We agree it’s time to lower the marginal rate, conceivably to 25 percent -- lower than Obama’s proposed 28 percent -- which is about where it stood after the last tax reform 25 years ago. Obama’s proposal goes a long way toward streamlining the code and broadening the base of tax-paying corporations, but it contains some obvious flaws and comes up short in a few areas. Luckily, there’s time to fix it.
It was 1986 when the U.S. tax system got a thorough going-over in President Ronald Reagan’s second term. In the quarter century since, Congress has been unable to resist adding new breaks and loopholes, and then having to raise rates to prevent a hemorrhaging of revenue. As a share of gross domestic product, corporate taxes now make up a mere 1.16 percent, versus more than 4 percent in 1960, according to a study released in November by Citizens for Tax Justice, a small, left-wing think tank.
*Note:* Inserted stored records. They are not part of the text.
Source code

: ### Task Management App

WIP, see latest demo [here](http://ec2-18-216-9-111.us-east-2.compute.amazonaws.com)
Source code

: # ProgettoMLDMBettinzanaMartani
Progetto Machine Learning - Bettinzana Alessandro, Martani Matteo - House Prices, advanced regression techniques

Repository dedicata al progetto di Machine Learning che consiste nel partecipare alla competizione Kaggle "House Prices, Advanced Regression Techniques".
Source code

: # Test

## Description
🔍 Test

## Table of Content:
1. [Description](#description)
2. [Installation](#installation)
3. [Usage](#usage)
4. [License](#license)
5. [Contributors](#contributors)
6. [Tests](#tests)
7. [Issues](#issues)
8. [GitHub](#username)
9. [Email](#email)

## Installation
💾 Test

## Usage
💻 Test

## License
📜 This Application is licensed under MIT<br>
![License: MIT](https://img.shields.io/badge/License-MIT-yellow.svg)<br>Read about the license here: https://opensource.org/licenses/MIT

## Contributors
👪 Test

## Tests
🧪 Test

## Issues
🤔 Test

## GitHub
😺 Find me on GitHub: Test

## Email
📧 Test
Reagan created a commission in 1984 to examine the tax code after Citizens for Tax Justice noted then that many large companies were paying little or no taxes. Reagan wanted to get the subject off the table until after that year’s elections, but two years later, tax reform ended up passing.
The same dynamic may be happening again. It’s a presidential election year, and Obama’s framework is meant to get the subject off the table until after November. Citizens for Tax Justice has even come out with another report concluding that corporations again are avoiding paying taxes.
The nonprofit group, along with the Institute on Taxation and Economic Policy, looked at 280 of the biggest and most profitable U.S. companies. A quarter of them paid less than 10 percent in taxes over the three years 2008 to 2010. Thirty companies, including such familiar names as Boeing Co., Verizon Communications Inc. and Wells Fargo & Co., paid little or no taxes in at least one of the three years.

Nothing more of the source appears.